During my time in the hospital I did a lot of thinking. Some of the time my mind was full of doubt about whether I would ever again be able to climb near my previous potential. But as the days went on, something else grew inside me. I realized how much climbing meant to me and how I wanted to be as much a part of it as possible. I felt driven as I had never felt before. I decided not to let this injury slow me down.
In March my fiancee Beth Rodden and I headed to Yosemite. I had decided that the Salathé, free in a day, would be the first big test of my recovery. On May 15, after a few warm-up climbs, we started up the Salathé. The lower part of the route went fast, and at 3 p.m. we were approaching the headwall and the hardest pitch.
The first headwall pitch is one of the most beautiful I have seen. It is 180' long, overhanging, and shockingly exposed. As I climbed my forearms swelled. Fifteen feet from the top I stopped and tried to recover, placed my one remaining piece and furiously shook one arm at a time, trying to relieve my pump. If I fell here, that would be the end of my energy, and I would have to accept defeat. I jammed my fingertips as hard as I could and pulled the last few moves to the anchor. A few hours later we were on top. We arrived just as the sun set. It was a huge victory for me. I knew I had overcome my injury.

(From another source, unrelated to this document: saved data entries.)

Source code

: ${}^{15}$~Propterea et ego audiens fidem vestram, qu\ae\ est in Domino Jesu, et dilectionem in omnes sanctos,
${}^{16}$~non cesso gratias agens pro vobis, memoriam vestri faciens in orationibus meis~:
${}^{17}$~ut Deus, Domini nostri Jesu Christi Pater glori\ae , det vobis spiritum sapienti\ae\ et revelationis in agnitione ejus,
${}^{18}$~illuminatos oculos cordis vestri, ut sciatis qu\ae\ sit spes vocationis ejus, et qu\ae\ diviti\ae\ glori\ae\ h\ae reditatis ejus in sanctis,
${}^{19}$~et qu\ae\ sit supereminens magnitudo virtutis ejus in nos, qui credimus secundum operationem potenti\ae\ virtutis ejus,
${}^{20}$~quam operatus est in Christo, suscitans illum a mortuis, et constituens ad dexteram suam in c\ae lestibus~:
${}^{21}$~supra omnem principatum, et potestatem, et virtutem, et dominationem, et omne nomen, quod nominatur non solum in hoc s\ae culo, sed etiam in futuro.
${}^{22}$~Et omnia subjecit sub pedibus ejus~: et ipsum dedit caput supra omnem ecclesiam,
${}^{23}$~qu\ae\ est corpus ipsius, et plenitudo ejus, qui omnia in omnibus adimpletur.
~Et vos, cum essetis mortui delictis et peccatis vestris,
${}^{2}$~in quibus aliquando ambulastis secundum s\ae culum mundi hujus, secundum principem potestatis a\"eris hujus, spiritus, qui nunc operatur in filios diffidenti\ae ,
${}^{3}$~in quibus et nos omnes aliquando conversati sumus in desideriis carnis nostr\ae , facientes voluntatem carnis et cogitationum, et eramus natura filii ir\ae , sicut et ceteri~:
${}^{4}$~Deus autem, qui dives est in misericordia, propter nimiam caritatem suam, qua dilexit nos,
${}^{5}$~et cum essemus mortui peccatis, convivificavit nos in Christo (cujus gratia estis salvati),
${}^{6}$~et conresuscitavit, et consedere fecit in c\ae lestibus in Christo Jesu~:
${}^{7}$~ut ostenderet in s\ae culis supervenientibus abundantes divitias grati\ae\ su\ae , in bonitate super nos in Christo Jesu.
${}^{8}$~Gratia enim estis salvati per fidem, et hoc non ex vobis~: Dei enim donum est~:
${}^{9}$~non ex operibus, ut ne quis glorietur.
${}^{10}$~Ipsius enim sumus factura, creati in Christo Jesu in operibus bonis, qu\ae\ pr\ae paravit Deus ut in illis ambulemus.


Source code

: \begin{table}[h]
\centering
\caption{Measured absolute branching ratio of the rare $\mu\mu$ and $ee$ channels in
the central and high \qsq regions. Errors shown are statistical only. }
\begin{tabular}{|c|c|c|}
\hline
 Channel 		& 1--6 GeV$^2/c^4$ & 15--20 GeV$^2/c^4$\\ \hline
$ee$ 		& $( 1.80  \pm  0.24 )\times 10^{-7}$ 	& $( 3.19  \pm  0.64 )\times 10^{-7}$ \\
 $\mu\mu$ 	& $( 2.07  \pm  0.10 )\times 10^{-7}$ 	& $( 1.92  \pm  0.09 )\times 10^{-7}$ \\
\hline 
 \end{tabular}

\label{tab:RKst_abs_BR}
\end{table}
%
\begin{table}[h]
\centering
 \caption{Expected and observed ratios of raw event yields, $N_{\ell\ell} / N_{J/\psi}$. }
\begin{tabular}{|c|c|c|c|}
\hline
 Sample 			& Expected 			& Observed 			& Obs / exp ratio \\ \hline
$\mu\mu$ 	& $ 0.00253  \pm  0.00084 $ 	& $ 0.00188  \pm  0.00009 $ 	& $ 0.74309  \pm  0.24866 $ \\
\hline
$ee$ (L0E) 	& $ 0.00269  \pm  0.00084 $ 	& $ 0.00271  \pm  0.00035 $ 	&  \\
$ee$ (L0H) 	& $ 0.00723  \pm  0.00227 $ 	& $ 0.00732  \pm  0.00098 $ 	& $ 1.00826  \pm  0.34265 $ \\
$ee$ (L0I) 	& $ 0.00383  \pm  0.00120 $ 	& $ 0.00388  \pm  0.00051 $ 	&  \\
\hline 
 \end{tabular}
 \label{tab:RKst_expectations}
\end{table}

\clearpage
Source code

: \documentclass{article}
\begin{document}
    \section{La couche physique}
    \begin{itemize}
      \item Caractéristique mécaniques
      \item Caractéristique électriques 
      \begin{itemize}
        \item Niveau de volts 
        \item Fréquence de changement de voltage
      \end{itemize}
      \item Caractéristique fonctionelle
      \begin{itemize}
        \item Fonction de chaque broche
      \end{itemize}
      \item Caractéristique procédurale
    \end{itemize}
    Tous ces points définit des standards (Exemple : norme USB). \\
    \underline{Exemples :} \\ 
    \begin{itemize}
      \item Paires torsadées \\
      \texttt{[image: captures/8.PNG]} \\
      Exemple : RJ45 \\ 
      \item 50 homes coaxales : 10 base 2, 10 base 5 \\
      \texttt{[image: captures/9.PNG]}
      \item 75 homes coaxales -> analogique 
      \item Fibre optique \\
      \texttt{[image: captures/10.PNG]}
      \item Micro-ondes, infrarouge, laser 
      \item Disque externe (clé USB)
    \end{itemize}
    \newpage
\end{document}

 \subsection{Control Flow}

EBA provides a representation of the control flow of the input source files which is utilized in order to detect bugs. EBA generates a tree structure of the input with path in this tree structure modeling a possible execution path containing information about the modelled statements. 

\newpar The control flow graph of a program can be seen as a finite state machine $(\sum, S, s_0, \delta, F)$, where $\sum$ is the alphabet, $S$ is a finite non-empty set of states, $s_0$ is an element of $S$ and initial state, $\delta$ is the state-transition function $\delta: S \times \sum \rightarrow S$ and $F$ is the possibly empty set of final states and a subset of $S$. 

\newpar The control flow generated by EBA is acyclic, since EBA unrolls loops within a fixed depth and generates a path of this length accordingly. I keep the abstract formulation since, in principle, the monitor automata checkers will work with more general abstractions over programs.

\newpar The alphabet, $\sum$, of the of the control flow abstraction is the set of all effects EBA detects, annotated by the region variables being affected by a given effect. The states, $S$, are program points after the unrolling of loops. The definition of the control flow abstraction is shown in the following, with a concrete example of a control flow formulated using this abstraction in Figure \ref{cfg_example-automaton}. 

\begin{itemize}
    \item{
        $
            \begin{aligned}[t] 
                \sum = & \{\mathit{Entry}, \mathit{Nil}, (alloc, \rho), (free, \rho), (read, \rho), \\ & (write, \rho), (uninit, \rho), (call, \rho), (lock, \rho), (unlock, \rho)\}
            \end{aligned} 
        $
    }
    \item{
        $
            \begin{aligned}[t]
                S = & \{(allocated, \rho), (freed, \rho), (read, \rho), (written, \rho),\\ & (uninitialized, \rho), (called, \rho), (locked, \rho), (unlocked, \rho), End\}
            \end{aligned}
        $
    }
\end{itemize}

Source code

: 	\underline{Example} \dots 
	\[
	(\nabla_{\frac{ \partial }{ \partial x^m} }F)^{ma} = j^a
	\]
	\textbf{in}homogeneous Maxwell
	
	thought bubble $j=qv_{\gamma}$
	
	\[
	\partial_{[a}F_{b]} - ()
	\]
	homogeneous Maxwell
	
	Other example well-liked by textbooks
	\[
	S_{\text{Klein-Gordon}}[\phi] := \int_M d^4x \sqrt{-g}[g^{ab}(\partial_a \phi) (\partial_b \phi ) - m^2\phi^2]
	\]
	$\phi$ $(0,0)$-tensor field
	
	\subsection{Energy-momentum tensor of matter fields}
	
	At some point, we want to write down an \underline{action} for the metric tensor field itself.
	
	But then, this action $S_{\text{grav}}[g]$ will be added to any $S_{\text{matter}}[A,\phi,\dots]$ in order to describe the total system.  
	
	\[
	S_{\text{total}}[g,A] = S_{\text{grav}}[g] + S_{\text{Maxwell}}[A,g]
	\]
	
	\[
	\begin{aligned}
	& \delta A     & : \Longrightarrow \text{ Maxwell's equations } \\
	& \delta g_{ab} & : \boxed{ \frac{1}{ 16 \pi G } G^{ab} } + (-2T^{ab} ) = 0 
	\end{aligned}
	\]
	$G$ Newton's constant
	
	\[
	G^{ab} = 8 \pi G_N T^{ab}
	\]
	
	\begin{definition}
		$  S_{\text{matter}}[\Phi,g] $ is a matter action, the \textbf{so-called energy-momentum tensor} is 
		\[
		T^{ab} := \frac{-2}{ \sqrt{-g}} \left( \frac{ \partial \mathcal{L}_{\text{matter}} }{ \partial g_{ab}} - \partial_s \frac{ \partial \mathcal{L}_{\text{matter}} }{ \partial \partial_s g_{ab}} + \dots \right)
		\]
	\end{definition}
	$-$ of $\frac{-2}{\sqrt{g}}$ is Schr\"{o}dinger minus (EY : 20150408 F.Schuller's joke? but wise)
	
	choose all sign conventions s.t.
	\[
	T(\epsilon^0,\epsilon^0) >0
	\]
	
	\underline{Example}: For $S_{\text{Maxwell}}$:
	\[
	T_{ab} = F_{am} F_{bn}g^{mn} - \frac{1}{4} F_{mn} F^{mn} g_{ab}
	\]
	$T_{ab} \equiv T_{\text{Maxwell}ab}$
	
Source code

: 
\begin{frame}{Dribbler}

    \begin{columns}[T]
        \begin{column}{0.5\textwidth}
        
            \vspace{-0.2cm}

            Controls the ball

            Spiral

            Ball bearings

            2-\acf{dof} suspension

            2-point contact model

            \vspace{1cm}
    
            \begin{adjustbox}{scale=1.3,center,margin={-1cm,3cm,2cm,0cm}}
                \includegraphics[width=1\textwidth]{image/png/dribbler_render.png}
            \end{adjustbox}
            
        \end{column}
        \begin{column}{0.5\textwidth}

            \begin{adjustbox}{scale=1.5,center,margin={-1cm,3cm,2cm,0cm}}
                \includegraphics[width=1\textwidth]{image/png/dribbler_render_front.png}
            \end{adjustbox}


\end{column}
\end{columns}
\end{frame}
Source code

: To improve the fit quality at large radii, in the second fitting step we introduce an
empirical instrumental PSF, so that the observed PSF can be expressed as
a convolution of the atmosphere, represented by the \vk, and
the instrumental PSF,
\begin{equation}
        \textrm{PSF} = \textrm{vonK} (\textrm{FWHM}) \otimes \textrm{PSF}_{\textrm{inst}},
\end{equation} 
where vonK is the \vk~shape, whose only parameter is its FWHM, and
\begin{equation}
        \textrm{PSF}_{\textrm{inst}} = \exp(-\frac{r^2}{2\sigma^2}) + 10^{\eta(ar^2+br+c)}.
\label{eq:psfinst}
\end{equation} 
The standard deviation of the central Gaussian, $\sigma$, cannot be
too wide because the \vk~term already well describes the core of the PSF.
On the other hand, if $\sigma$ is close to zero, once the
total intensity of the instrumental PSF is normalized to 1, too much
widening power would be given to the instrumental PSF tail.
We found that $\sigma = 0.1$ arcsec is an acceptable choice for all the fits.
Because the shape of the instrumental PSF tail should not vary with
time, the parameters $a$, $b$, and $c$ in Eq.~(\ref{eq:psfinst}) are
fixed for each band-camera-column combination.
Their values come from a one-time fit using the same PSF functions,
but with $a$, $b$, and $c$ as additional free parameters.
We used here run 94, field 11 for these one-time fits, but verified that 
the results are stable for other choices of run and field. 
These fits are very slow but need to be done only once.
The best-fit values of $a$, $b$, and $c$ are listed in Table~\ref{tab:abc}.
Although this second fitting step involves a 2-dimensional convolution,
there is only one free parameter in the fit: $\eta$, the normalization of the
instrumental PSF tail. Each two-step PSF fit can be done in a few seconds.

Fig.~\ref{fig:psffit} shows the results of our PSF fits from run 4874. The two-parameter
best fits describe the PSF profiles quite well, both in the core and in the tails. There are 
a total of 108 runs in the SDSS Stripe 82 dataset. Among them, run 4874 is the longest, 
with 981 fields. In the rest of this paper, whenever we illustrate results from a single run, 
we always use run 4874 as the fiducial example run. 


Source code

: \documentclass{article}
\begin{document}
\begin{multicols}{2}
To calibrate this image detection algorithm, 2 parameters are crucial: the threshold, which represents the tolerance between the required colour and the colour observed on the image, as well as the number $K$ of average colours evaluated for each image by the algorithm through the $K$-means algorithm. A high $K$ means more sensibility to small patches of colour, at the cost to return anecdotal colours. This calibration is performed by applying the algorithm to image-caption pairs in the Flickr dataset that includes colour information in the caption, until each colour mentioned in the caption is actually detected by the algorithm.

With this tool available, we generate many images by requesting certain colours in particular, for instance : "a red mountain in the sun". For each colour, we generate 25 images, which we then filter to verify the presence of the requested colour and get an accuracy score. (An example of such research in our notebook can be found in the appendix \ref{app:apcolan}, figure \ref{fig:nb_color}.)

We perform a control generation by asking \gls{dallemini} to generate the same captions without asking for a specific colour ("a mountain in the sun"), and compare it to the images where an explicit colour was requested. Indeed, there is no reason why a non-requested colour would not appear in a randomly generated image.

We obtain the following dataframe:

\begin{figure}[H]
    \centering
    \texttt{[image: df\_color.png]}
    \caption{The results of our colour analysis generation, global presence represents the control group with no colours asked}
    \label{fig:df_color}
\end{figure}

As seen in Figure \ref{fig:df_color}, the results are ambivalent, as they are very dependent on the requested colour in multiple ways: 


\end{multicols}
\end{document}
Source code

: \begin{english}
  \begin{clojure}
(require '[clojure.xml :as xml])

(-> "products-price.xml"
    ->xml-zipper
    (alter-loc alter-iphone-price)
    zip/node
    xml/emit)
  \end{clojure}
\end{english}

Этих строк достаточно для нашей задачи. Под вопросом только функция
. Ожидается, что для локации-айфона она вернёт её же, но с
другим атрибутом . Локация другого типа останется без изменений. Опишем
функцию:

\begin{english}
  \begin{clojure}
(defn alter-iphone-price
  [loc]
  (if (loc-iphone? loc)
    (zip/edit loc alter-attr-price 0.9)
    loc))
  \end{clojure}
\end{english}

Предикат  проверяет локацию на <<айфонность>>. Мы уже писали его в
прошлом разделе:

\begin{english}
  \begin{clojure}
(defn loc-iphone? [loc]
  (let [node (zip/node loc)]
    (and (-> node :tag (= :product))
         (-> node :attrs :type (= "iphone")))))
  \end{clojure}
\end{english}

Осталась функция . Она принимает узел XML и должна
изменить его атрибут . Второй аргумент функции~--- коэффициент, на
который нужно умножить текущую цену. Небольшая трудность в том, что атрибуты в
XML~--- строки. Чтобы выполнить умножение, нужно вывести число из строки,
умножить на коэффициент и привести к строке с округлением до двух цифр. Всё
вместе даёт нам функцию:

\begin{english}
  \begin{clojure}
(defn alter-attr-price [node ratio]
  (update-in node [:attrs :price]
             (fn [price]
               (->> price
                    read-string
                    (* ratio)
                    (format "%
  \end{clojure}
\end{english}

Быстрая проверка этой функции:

A few weeks later Yuji Hirayama arrived in the Valley, also to free-climb the Salathé in a day. During one week he tried the route twice. Although he came close, a complete free ascent eluded him. In September he returned with a bigger goal: to combine some of the crux pitches, thereby eliminating all hanging belays except one at the lip of the headwall roof. He succeeded on his second try, in 13 hours and 20 gigantic pitches. Yuji’s style bumped the grade of the hardest pitch from 5.13b to 5.13d. It was a truly proud ascent.